Pues la realidad escondida de
la misa, el misterio sagrado en el cual consiste, no ha terminado cuando la
consagración ha tenido lugar. El sacrificio propiamente dicho ha acabado, pero
no se ha llevado a cabo más que haciendo presente a la víctima bajo forma de
alimento. Es preciso todavía que sea comida. La comunión, como dice la doctrina
cristiana, es parte integrante y necesaria del santo sacrificio. Es preciso que
al menos el ministro comulgue en cuanto ministro y en nombre de toda la Iglesia;
es preciso también que, a veces, los cristianos comulguen y es muy deseable que
lo hagan a menudo e incluso todos los días.
Pero toda comunión, incluso
si por buenas razones no tiene lugar en el momento litúrgico, es la comunión
del Cristo de la misa; no hay otras hostias para recibir más que las que quedan
de un sacrificio. La hostia, siempre y en todas partes, es la víctima de una inmolación
y cuando viene al fiel, es el sacrificio mismo que, de alguna manera, pasa a aquellos
que asisten a él y se establece en ellos.

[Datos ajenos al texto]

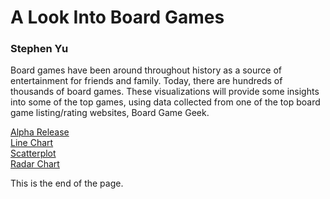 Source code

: # A Look Into Board Games

### Stephen Yu

Board games have been around throughout history as a source of entertainment for friends and family.
Today, there are hundreds of thousands of board games. These visualizations will provide some insights into some
of the top games, using data collected from one of the top board game listing/rating websites, Board Game Geek.

[Alpha Release](docs/Alpha%20Release.pdf)  
[Line Chart](linechart.html)  
[Scatterplot](scatterplot.html)  
[Radar Chart](radar.html)

<style>
div.linechart {
  font-family: "Trebuchet MS", sans-serif;
}

.axis text {
    font-family: "Trebuchet MS", sans-serif;
    font-size: 12px;
}

.grid {
    color: lightgray;
}

.label {
    font-size: 24px;
    font-family: "Trebuchet MS", sans-serif;
    text-anchor: middle;
    alignment-baseline: middle;
}

.title {
    font-size: 28px;
    font-family: "Trebuchet MS", sans-serif;
    text-anchor: middle;
    alignment-baseline: middle;
}
</style>
<script src="https://d3js.org/d3.v7.min.js"></script>

<div id="linechart"></div>
<div id="scatterplot"></div>
<div id="radarchart"></div>


This is the end of the page.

En adelante, su existencia debe
ser una prolongación de lo que es y su oración una continuación de él mismo. Así,
la oración de la cabeza retoma en sí misma la oración de cada miembro, por el acto
mismo donde la cabeza retoma en sí misma y hace vivir en ella a su miembro. La
oración de un comulgante es la de Cristo y la suya propia al mismo tiempo y
mucho más de Cristo que suya.
Es también la de todos los fieles. Pues, lo que Cristo obra en uno, lo obra en todos. Al hacerlos a todos uno en él, hace a todas sus oraciones una en su oración. Incluso aquel que reza en mí, es absolutamente aquel que reza en todos los demás que lo han recibido. Ya no hay más cristianos separados, ya no hay más oraciones separadas. No hay más que un solo hombre, el hombre-Dios; no hay más que una voz que se eleva desde toda la superficie de la tierra, la suya, pero la suya que agrupa en sí misma y reúne a todas las voces. Y, qui vos audit me audit (el que a vosotros escucha, a mí me escucha); Dios mismo, al escucharnos, percibe la voz de su Hijo amado, de su Hijo que ha venido a habitar entre nosotros.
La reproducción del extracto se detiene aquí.